But the discharge is not completed because of improper discharge line.
So there is the remaining voltage around 1.1V, and it caused the abnormal operation at the power IC.

This abnormal operation make a voltage increasing of the SMR60, and it is the reason for the SMR60 Burnt.

After the SMR60 burnt, the D5V output voltage is increasing up to 60 Voltage, and it make a burnt of the AMP IC 
Solution :
Add the Load Resistor(220Ω 1/2W) in the SMPS to make a discharge line
The location of the resistor can be located at fixed area in the PCB
Resistor Location Number : SBR1, SBR2

Replace with a 470ohm 1/4w resistor.


----------



## Marmaladee (Sep 21, 2010)

Last note: 

BEWARE! 80 volts driving electric current across component 9U GBU605 SHS S801 is LIVE AND DEADLY EVEN AFTER POWER OFF... yeah 80 volts isn't deadly but you don't wanna go touching it.
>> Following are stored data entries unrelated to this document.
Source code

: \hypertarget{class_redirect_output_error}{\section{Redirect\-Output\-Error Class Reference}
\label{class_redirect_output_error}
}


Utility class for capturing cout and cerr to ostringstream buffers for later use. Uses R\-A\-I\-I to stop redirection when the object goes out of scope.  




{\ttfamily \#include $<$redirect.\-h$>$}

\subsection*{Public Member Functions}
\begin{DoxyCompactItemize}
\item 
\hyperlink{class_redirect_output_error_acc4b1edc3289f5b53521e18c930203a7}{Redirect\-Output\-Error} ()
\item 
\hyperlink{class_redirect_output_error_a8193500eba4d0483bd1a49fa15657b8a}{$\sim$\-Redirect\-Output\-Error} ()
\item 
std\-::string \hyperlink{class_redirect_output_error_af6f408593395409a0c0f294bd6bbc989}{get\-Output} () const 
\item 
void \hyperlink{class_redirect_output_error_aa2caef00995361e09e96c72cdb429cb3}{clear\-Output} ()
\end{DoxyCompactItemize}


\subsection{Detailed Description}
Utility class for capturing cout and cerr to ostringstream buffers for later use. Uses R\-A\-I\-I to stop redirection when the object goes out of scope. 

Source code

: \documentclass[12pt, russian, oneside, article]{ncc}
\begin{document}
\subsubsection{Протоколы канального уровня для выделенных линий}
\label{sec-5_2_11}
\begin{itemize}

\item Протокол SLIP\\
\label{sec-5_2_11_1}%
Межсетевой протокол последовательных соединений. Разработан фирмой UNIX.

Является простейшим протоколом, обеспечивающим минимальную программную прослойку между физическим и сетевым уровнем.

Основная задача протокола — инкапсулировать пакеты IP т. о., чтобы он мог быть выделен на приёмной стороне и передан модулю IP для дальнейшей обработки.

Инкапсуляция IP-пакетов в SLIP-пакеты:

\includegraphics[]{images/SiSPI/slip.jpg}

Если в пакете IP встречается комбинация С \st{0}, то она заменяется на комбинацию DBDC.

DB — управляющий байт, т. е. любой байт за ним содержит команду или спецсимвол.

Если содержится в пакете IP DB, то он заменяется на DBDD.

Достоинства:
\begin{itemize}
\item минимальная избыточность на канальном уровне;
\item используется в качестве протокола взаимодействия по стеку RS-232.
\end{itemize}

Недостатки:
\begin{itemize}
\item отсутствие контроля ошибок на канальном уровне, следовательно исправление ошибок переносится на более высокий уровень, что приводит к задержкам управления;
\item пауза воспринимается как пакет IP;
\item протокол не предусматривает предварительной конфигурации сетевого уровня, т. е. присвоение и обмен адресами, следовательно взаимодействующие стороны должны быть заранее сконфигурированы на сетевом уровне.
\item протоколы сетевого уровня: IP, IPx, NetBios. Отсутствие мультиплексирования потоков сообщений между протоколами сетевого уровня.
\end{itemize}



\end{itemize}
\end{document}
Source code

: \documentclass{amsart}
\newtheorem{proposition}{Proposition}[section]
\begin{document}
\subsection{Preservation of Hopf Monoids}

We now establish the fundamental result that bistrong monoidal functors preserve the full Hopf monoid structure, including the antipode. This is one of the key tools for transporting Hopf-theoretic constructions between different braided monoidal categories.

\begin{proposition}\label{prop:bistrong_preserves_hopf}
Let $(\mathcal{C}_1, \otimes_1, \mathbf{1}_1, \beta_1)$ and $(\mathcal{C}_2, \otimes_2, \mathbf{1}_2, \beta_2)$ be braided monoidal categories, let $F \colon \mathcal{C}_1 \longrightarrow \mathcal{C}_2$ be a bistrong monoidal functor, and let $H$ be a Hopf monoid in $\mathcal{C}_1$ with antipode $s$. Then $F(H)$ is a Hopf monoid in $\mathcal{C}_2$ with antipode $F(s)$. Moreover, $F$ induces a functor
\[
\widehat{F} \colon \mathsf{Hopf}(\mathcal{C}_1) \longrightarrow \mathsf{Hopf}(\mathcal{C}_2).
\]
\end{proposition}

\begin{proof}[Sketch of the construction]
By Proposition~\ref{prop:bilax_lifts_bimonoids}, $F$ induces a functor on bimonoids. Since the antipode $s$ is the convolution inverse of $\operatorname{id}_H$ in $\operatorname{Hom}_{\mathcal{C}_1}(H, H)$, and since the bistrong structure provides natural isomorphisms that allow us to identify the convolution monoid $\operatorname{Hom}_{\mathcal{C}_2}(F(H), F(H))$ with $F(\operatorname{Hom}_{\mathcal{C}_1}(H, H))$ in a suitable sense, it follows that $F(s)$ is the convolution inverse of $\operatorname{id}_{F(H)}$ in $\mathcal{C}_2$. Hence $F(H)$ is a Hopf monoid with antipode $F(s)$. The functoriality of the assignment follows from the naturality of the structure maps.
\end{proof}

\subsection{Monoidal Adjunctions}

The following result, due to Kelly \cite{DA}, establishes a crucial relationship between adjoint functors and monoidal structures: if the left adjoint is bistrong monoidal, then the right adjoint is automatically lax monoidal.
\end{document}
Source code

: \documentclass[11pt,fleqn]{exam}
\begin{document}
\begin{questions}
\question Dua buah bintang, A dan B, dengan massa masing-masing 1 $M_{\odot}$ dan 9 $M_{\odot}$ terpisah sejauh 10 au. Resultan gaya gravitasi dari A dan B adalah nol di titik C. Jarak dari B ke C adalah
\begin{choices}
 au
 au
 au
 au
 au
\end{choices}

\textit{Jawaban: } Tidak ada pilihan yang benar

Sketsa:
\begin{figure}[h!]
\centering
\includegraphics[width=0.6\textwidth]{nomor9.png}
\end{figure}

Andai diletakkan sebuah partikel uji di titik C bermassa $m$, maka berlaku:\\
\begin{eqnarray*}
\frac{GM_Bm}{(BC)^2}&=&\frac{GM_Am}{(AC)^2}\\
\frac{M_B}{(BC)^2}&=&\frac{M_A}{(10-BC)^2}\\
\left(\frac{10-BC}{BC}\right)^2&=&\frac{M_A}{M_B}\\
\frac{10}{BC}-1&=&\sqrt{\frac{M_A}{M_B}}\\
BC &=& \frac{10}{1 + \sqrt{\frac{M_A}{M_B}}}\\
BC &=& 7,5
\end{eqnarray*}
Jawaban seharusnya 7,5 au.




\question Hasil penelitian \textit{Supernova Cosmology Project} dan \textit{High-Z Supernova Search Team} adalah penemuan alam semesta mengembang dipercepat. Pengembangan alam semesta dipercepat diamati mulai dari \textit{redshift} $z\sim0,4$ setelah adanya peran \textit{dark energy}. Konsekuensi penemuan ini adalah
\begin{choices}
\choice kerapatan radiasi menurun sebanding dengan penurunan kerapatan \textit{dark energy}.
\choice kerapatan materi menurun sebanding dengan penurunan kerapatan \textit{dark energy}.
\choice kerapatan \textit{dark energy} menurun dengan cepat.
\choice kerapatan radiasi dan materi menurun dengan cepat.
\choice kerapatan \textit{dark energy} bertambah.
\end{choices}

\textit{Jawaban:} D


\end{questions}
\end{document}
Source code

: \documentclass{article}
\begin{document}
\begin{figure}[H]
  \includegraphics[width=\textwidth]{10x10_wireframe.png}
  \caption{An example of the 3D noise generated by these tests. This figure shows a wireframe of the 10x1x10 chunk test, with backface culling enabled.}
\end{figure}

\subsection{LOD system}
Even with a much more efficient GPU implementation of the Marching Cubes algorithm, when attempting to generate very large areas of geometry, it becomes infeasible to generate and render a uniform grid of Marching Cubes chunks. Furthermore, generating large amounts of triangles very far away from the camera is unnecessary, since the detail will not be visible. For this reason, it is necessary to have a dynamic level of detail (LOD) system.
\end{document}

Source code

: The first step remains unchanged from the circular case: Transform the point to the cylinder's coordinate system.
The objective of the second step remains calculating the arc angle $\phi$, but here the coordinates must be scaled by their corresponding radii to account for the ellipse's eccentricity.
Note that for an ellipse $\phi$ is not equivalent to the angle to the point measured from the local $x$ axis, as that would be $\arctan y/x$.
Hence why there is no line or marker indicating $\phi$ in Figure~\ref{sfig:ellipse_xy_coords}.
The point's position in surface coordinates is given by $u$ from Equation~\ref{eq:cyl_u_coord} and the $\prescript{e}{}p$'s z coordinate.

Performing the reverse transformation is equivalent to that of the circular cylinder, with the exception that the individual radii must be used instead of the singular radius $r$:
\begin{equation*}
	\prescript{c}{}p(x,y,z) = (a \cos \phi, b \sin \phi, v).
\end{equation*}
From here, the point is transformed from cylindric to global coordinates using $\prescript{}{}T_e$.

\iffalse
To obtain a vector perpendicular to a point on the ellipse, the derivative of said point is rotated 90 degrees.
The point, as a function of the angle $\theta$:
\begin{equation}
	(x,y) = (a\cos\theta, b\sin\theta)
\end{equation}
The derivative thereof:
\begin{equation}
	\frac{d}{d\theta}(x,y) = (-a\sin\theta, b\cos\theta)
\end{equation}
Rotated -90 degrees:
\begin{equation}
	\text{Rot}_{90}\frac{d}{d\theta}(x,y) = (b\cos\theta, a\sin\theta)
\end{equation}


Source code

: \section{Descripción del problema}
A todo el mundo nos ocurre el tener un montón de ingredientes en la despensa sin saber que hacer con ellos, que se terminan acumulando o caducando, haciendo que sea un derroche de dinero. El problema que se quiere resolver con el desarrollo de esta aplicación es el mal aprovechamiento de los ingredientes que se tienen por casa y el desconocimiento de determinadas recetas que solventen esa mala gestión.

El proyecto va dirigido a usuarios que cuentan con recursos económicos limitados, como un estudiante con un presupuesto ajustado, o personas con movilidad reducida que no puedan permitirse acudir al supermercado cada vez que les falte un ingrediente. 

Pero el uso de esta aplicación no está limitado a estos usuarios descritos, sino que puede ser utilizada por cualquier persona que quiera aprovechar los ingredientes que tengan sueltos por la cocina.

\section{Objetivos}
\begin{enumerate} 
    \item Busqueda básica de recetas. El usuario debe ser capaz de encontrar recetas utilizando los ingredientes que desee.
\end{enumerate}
A shock can be received from the power supply chip by touching the solder underneath. I had to ground the voltage with a massive conductor. Don't recommend starting soldering until the PSU chip is completely ground.

And to clarify: I replaced the burnt out resistor with a 470ohm 1/4 watt 5% tolerance resistor and it works fine.

Samsung design their products to self destruct like this, and make customers purchase new ones. Economies of scale.


----------